As someone who uses git routinely (it's my revision control system of
choice at present)....

> If git really requires that people have at least 128M of physical
> memory to work, then I'd first ask when did NetBSD break so badly
> that the amount of physical memory becomes a limitation in this way,
> and second, why would a tool like this require that much memory in
> the first place?

git, qua git, doesn't; git can work in almost zero RAM.

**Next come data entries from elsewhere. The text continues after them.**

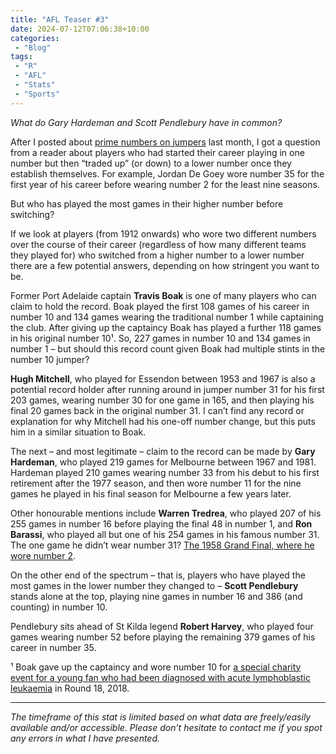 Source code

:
 ```yaml
---
title: "AFL Teaser #3"
date: 2024-07-12T07:06:38+10:00
categories:
 - "Blog"
tags:
 - "R"
 - "AFL" 
 - "Stats"
 - "Sports"
---
```


*What do Gary Hardeman and Scott Pendlebury have in common?*

<!--more-->

After I posted about [prime numbers on jumpers](https://www.lincolntracy.com/posts/playing-in-their-prime/) last month, I got a question from a reader about players who had started their career playing in one number but then “traded up” (or down) to a lower number once they establish themselves. For example, Jordan De Goey wore number 35 for the first year of his career before wearing number 2 for the least nine seasons. 

But who has played the most games in their higher number before switching?

If we look at players (from 1912 onwards) who wore two different numbers over the course of their career (regardless of how many different teams they played for) who switched from a higher number to a lower number there are a few potential answers, depending on how stringent you want to be.

Former Port Adelaide captain **Travis Boak** is one of many players who can claim to hold the record. Boak played the first 108 games of his career in number 10 and 134 games wearing the traditional number 1 while captaining the club. After giving up the captaincy Boak has played a further 118 games in his original number 10¹. So, 227 games in number 10 and 134 games in number 1 – but should this record count given Boak had multiple stints in the number 10 jumper?

**Hugh Mitchell**, who played for Essendon between 1953 and 1967 is also a potential record holder after running around in jumper number 31 for his first 203 games, wearing number 30 for one game in 165, and then playing his final 20 games back in the original number 31. I can’t find any record or explanation for why Mitchell had his one-off number change, but this puts him in a similar situation to Boak.

The next – and most legitimate – claim to the record can be made by **Gary Hardeman**, who played 219 games for Melbourne between 1967 and 1981. Hardeman played 210 games wearing number 33 from his debut to his first retirement after the 1977 season, and then wore number 11 for the nine games he played in his final season for Melbourne a few years later. 

Other honourable mentions include **Warren Tredrea**, who played 207 of his 255 games in number 16 before playing the final 48 in number 1, and **Ron Barassi**, who played all but one of his 254 games in his famous number 31. The one game he didn’t wear number 31? [The 1958 Grand Final, where he wore number 2](https://www.melbournefc.com.au/news/1435972/vale-barassi-ron-by-the-numbers#:~:text=The%201958%20Grand%20Final%20dawned,2%20for%20this%20game). 

On the other end of the spectrum – that is, players who have played the most games in the lower number they changed to – **Scott Pendlebury** stands alone at the top, playing nine games in number 16 and 386 (and counting) in number 10. 

Pendlebury sits ahead of St Kilda legend **Robert Harvey**, who played four games wearing number 52 before playing the remaining 379 games of his career in number 35. 

¹ Boak gave up the captaincy and wore number 10 for [a special charity event for a young fan who had been diagnosed with acute lymphoblastic leukaemia](https://www.portadelaidefc.com.au/news/50770/travis-boak-to-wear-number-10-for-a-great-cause) in Round 18, 2018. 

--- 

*The timeframe of this stat is limited based on what data are freely/easily available and/or accessible. Please don’t hesitate to contact me if you spot any errors in what I have presented.*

HOWEVER, git is _substantially_ slower, for some operations, if the
system has to hit disk to stat() every filesystem object in the working
tree - regardless of the reason for that non-caching, though RAM
shortage is the commonest in my experience.  For tiny little ten-file
projects, this effect is basically ignorable - but, for a tree the size
of NetBSD's source, it is significant.  On large repos, my smaller-RAM
machines take substantially longer to do some git operations than
larger-RAM machines, even if the larger-RAM machine is weaker in terms
of raw CPU crunch.  The affected operations are those which run through
stat()ting everything in the working tree, such as git status or git
commit; ones which don't, such as git log, or git diff between two
commits, are not affected.  (I don't work with really big git projects;
the biggest git trees I work with are my gitifications of NetBSD source
trees.)

There are some operations, such as git pull when pulling a lot of stuff
from a large repo on a beefy machine, that do demand significant
quantities of RAM.  There have been a few times I've had to add swap to
a machine that I normally run without swap in order to get a relatively
big git operation to complete.  Only a few, though, and I normally run
smaller machines than most - though possibly not than you. :)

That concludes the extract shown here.